Jim and Beverly Duff have six grandchildren between the ages of 8 and 13. One of the things they all like to do when the kids visit is to take their electric pontoon boat onto Brooks Lake. This tiny lake is located just a stone’s throw from the Duff’s beautiful home on the shores of Big Glen—and lies literally at the edge of their back yard.
“I love being back there,” says Jim. “Sometimes we get out on the water, turn off the motor and just sit. Pretty soon the animals forget about us and they come out to play. A family of otters playing near a downed tree in the lake, five herons setting their wings and landing right in front of the boat, and a huge snapping turtle that seems to like checking the boat out are just a few of the creatures we’ve seen from the pontoon.”

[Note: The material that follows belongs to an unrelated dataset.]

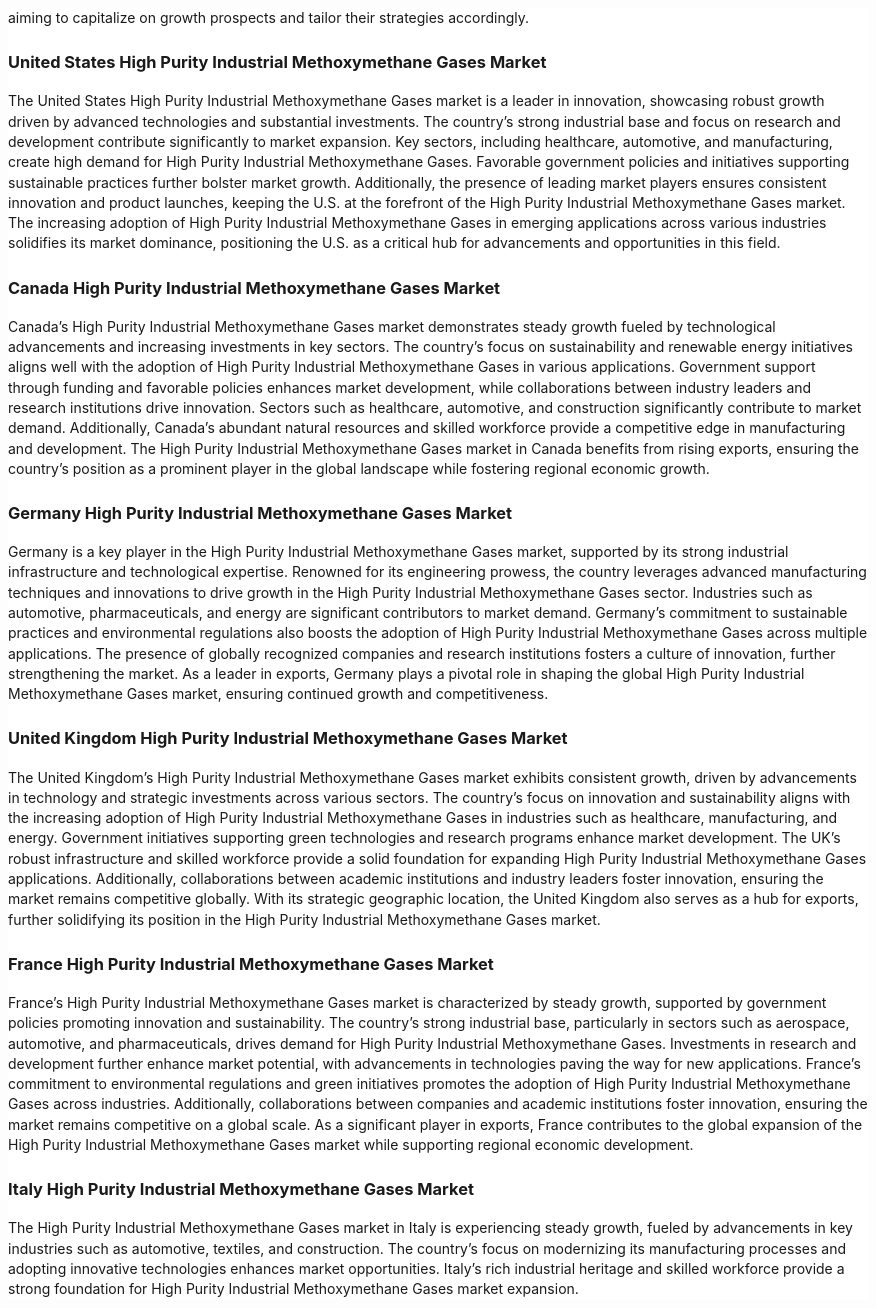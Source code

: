 aiming to capitalize on growth prospects and tailor their strategies accordingly.</p><h3>United States High Purity Industrial Methoxymethane Gases Market</h3><p>The United States High Purity Industrial Methoxymethane Gases market is a leader in innovation, showcasing robust growth driven by advanced technologies and substantial investments. The country&rsquo;s strong industrial base and focus on research and development contribute significantly to market expansion. Key sectors, including healthcare, automotive, and manufacturing, create high demand for High Purity Industrial Methoxymethane Gases. Favorable government policies and initiatives supporting sustainable practices further bolster market growth. Additionally, the presence of leading market players ensures consistent innovation and product launches, keeping the U.S. at the forefront of the High Purity Industrial Methoxymethane Gases market. The increasing adoption of High Purity Industrial Methoxymethane Gases in emerging applications across various industries solidifies its market dominance, positioning the U.S. as a critical hub for advancements and opportunities in this field.</p><h3>Canada High Purity Industrial Methoxymethane Gases Market</h3><p>Canada&rsquo;s High Purity Industrial Methoxymethane Gases market demonstrates steady growth fueled by technological advancements and increasing investments in key sectors. The country&rsquo;s focus on sustainability and renewable energy initiatives aligns well with the adoption of High Purity Industrial Methoxymethane Gases in various applications. Government support through funding and favorable policies enhances market development, while collaborations between industry leaders and research institutions drive innovation. Sectors such as healthcare, automotive, and construction significantly contribute to market demand. Additionally, Canada&rsquo;s abundant natural resources and skilled workforce provide a competitive edge in manufacturing and development. The High Purity Industrial Methoxymethane Gases market in Canada benefits from rising exports, ensuring the country&rsquo;s position as a prominent player in the global landscape while fostering regional economic growth.</p><h3>Germany High Purity Industrial Methoxymethane Gases Market</h3><p>Germany is a key player in the High Purity Industrial Methoxymethane Gases market, supported by its strong industrial infrastructure and technological expertise. Renowned for its engineering prowess, the country leverages advanced manufacturing techniques and innovations to drive growth in the High Purity Industrial Methoxymethane Gases sector. Industries such as automotive, pharmaceuticals, and energy are significant contributors to market demand. Germany&rsquo;s commitment to sustainable practices and environmental regulations also boosts the adoption of High Purity Industrial Methoxymethane Gases across multiple applications. The presence of globally recognized companies and research institutions fosters a culture of innovation, further strengthening the market. As a leader in exports, Germany plays a pivotal role in shaping the global High Purity Industrial Methoxymethane Gases market, ensuring continued growth and competitiveness.</p><h3>United Kingdom High Purity Industrial Methoxymethane Gases Market</h3><p>The United Kingdom&rsquo;s High Purity Industrial Methoxymethane Gases market exhibits consistent growth, driven by advancements in technology and strategic investments across various sectors. The country&rsquo;s focus on innovation and sustainability aligns with the increasing adoption of High Purity Industrial Methoxymethane Gases in industries such as healthcare, manufacturing, and energy. Government initiatives supporting green technologies and research programs enhance market development. The UK&rsquo;s robust infrastructure and skilled workforce provide a solid foundation for expanding High Purity Industrial Methoxymethane Gases applications. Additionally, collaborations between academic institutions and industry leaders foster innovation, ensuring the market remains competitive globally. With its strategic geographic location, the United Kingdom also serves as a hub for exports, further solidifying its position in the High Purity Industrial Methoxymethane Gases market.</p><h3>France High Purity Industrial Methoxymethane Gases Market</h3><p>France&rsquo;s High Purity Industrial Methoxymethane Gases market is characterized by steady growth, supported by government policies promoting innovation and sustainability. The country&rsquo;s strong industrial base, particularly in sectors such as aerospace, automotive, and pharmaceuticals, drives demand for High Purity Industrial Methoxymethane Gases. Investments in research and development further enhance market potential, with advancements in technologies paving the way for new applications. France&rsquo;s commitment to environmental regulations and green initiatives promotes the adoption of High Purity Industrial Methoxymethane Gases across industries. Additionally, collaborations between companies and academic institutions foster innovation, ensuring the market remains competitive on a global scale. As a significant player in exports, France contributes to the global expansion of the High Purity Industrial Methoxymethane Gases market while supporting regional economic development.</p><h3>Italy High Purity Industrial Methoxymethane Gases Market</h3><p>The High Purity Industrial Methoxymethane Gases market in Italy is experiencing steady growth, fueled by advancements in key industries such as automotive, textiles, and construction. The country&rsquo;s focus on modernizing its manufacturing processes and adopting innovative technologies enhances market opportunities. Italy&rsquo;s rich industrial heritage and skilled workforce provide a strong foundation for High Purity Industrial Methoxymethane Gases market expansion.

“Jim just loves that land and has nurtured it for years,” says Beverly. “Every spring when we come back he just walks around the property as if he is seeing it for the very first time.”
Jim is originally from Kansas and spent the summers during his college years working for the U.S. Forest Service in Idaho. He lived on Priest Lake, a beautiful mountain lake in the Kaniksu National Forest in the Idaho panhandle. He got hooked on woods and water and all things related. When he later started his career in finance at Ford Motor Co., he asked his new boss (who was from Utah and knew Priest Lake) where he could find a lake similar to Priest Lake in Michigan. Well, we don’t have mountains in Michigan but in my mind Glen Lake is our most beautiful lake, his boss said. Jim checked it out, immediately fell in love, and he and his family proceeded to vacation there every summer. They rented for a number of summers and in 1974 bought the parcel on Brooks Lake that includes almost all of the land included in the Conservation Easement.
The ecologically rich Brooks Lake portion of the property is now forever protected. The Duffs have donated a conservation easement on nine of their 24 acres. Director of Land Programs, Matt Heiman, first visited the property in the spring of 2012. “I was blown away by how much water was pouring out of the ground,” says Matt. “And as an avid fisherman, I was also pretty excited to see that the whole end of Brooks Lake along the conservation easement fills up with minnows when they come in to spawn in the springtime.”
Normally, says Matt, the Conservancy doesn’t take on projects as small as nine acres. Jim laughs when he recalls Matt’s first visit. “I think he came at the request of Brian, thinking why is he asking me to look at a 9-acre parcel? When he returned from touring the property, however, I saw a big change in his interest. I frankly didn’t know that the Conservancy didn’t do small easements. I just knew that that the parcel was the only way to protect what remains of the Brooks Lake watershed.”
Matt agrees, calling the land “one of the most ecologically dense parcels I have ever seen in Leelanau County.” Three distinct groundwater fed streams emerge from the Duff’s wetlands and flow into Brooks Lake, which connects to Glen Lake. “These nine acres are very important to maintaining the water quality of Big Glen and its fishery,” adds Matt.
Protecting his land was a decision that Jim struggled with. “I’m a person who likes to keep his options open and frankly I was torn about it,” he says. “I knew I was caring for the land and that nothing was going to happen to it as long as I did so, but I also knew that I couldn’t be sure that somewhere down the road someone wouldn’t damage the wetlands. Even though the law protects them, there’s only so much policing that the DEQ can do. Thus, I embraced the formality of a conservation easement. It puts people on notice that the land is protected, defines what can and can not be done to the property, and it’s monitored and enforced. Perhaps more importantly, it does all this forever.”
The terms of the Duff’s easement allow them to maintain a driveway corridor that runs through it. “The Conservancy was willing to include terms that addressed my concerns about maintaining the driveway to our house. Thus, I’m happy with the terms we agreed to,” says Jim. “They include what the Conversancy needs to protect the watershed and it lets us maintain the drive to our house. I think that more needs to be done around Glen Lake to ensure its protection. Being labeled “the most beautiful place in America” is adding to the human pressures on both the land and the lakes. I hope that our action will encourage Glen Lake property owners to consider creative ways to formally protect this most important asset. It certainly has encouraged us to see what more we can do.”
Why protect wetlands?
Michigan’s wetland protection laws provide important safeguards against reckless development and conversion of wetland areas to other land uses. However, it is important to note that these laws do not necessarily protect the ecological integrity of these wetland habitats. Under Michigan Law, it is legal for the landowner to cut down and remove any tree or vegetation they so choose, provided that the roots and soils are left intact. Maintaining healthy and diverse wetland vegetation, particularly along streams and inland lakes shores, is very important for wildlife habitat and water quality protection. This is why the Conservancy encourages wetland landowners to consider permanent land protection options even though there is typically no development potential for that part of their property.